(Dataset records)
□ □ □ □ □
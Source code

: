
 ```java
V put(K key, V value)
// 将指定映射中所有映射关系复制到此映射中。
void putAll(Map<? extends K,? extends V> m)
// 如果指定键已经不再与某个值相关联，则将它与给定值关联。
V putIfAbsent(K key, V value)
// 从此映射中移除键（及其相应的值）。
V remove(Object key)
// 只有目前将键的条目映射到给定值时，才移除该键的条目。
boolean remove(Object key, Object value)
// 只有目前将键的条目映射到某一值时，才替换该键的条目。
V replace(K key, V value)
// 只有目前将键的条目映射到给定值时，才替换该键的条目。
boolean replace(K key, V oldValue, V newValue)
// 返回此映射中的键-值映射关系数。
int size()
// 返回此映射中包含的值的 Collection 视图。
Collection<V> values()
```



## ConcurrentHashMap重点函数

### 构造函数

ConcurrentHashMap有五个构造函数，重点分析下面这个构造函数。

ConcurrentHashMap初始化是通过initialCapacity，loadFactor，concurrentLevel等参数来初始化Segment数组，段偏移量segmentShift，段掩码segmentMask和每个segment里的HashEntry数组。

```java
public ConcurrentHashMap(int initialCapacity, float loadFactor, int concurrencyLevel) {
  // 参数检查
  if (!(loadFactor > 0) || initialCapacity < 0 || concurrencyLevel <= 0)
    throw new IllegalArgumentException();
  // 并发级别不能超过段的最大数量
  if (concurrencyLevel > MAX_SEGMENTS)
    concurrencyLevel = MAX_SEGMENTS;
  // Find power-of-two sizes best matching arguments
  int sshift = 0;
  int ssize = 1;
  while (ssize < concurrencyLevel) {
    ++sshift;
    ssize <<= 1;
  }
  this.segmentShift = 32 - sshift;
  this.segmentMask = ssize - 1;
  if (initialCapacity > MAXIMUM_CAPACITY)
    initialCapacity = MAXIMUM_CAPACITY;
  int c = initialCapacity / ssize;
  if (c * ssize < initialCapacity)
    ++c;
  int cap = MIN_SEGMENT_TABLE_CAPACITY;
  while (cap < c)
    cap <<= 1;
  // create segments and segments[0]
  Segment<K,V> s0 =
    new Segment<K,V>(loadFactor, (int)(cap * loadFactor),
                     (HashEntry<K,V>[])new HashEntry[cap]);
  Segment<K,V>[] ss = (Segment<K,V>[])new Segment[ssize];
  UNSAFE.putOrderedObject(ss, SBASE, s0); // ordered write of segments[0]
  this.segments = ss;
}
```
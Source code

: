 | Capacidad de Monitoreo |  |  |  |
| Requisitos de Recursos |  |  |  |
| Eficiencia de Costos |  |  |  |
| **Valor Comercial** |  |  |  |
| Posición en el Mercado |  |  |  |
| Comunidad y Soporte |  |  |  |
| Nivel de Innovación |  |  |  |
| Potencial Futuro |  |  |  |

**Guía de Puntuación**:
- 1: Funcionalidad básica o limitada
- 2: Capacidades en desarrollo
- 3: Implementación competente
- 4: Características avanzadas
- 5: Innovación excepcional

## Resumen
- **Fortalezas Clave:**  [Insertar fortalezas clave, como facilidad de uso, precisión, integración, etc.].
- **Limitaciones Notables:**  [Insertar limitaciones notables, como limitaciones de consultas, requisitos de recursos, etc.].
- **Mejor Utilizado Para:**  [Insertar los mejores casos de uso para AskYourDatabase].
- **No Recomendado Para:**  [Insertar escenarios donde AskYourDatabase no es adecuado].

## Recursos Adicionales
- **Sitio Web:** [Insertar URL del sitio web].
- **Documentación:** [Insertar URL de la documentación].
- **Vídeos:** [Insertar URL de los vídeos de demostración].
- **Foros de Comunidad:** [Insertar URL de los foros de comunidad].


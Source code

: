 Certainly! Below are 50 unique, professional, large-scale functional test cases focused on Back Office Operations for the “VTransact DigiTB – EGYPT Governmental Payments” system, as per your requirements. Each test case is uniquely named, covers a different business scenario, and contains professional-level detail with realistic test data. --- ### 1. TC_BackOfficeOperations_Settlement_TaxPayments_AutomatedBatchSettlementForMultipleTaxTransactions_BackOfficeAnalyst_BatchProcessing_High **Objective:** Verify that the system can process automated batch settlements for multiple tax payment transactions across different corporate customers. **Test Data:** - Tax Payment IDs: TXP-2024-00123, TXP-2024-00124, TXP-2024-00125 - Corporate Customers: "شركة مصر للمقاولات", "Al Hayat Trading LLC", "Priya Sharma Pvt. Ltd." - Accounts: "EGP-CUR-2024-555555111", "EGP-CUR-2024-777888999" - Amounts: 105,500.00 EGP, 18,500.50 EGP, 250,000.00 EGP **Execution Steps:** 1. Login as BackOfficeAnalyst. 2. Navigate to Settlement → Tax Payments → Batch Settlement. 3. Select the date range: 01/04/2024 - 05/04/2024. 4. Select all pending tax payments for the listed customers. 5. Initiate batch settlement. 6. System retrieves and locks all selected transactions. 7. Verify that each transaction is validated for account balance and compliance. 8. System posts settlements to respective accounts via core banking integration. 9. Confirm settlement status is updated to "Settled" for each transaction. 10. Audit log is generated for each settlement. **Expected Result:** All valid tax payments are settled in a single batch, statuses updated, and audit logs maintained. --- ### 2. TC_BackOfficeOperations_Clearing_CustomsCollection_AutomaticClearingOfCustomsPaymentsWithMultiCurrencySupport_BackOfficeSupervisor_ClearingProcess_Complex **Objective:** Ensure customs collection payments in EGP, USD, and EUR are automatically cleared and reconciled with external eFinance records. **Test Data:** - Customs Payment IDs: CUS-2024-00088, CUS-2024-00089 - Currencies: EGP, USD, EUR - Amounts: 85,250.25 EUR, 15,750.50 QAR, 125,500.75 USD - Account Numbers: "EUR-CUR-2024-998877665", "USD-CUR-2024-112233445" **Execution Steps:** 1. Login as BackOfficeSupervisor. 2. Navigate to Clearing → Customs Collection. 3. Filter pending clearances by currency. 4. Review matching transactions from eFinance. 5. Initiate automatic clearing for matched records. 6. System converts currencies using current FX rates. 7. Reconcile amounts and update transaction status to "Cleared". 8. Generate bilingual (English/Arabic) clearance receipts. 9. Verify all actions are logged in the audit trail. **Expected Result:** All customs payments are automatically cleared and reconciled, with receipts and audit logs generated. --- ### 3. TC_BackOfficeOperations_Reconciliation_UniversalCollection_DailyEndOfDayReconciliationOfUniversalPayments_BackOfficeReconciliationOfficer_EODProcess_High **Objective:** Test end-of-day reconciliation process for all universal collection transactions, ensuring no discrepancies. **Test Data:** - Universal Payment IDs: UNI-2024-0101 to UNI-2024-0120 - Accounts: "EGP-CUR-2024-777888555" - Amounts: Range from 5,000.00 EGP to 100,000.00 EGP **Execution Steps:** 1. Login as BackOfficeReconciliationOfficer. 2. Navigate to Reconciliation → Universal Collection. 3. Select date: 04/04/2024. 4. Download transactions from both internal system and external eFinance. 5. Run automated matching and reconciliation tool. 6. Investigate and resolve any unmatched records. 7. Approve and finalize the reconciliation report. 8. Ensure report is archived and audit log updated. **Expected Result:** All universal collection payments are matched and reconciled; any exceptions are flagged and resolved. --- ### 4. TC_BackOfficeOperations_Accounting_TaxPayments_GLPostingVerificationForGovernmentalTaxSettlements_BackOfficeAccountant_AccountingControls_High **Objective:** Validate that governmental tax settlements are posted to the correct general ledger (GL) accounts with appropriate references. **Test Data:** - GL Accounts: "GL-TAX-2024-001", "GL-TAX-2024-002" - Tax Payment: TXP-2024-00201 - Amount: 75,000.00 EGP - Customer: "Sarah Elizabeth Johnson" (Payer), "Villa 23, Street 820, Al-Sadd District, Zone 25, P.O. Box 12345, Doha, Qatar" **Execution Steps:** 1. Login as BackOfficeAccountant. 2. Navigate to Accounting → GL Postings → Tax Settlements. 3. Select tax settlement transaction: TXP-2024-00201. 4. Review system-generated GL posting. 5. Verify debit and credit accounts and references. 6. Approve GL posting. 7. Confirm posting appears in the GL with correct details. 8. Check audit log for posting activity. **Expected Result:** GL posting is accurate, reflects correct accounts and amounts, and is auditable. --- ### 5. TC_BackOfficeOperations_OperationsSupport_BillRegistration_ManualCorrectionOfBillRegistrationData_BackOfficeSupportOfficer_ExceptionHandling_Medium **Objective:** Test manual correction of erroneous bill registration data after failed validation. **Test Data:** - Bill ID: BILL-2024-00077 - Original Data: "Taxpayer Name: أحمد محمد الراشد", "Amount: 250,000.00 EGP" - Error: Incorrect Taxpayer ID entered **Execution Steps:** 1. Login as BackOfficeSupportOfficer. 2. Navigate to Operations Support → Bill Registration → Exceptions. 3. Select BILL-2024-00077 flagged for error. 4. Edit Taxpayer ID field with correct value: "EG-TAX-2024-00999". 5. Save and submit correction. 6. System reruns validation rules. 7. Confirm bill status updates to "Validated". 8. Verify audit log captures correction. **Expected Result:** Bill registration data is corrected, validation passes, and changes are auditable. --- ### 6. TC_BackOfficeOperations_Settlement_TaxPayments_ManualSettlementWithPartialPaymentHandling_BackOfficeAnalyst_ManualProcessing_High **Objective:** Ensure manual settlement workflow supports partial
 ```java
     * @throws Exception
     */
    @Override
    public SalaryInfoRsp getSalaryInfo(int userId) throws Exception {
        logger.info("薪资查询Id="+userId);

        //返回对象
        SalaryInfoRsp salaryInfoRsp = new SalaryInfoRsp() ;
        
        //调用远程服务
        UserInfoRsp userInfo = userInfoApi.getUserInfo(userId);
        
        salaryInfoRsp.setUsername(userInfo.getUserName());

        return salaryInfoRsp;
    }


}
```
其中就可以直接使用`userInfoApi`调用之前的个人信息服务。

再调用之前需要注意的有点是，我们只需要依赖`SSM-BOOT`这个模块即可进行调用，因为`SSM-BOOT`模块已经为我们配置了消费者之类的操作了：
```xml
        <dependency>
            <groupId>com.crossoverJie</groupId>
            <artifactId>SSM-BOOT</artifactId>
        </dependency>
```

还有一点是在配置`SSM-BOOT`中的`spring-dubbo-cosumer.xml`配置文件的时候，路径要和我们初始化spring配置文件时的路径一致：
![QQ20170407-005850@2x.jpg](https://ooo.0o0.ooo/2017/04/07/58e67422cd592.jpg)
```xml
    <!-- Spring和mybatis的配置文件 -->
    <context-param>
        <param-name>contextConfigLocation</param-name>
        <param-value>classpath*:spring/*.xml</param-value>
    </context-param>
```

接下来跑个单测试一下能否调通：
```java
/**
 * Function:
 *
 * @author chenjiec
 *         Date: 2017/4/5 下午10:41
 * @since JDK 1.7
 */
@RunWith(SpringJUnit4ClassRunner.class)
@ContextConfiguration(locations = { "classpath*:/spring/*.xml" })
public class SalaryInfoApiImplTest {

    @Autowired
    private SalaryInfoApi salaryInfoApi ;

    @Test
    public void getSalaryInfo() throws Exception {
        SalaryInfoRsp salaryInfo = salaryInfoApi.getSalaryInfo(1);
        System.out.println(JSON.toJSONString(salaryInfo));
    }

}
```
□ □ □ □ □
WHAT THE TASK REQUIRES
From the records above, copy only the lines starting with the line that holds "Capacidad de Monitoreo" and going on through the line that holds "- **Fortalezas Clave:**", exactly as written.

TASK SOLUTION
: | Capacidad de Monitoreo |  |  |  |
| Requisitos de Recursos |  |  |  |
| Eficiencia de Costos |  |  |  |
| **Valor Comercial** |  |  |  |
| Posición en el Mercado |  |  |  |
| Comunidad y Soporte |  |  |  |
| Nivel de Innovación |  |  |  |
| Potencial Futuro |  |  |  |

**Guía de Puntuación**:
- 1: Funcionalidad básica o limitada
- 2: Capacidades en desarrollo
- 3: Implementación competente
- 4: Características avanzadas
- 5: Innovación excepcional

## Resumen
- **Fortalezas Clave:**  [Insertar fortalezas clave, como facilidad de uso, precisión, integración, etc.].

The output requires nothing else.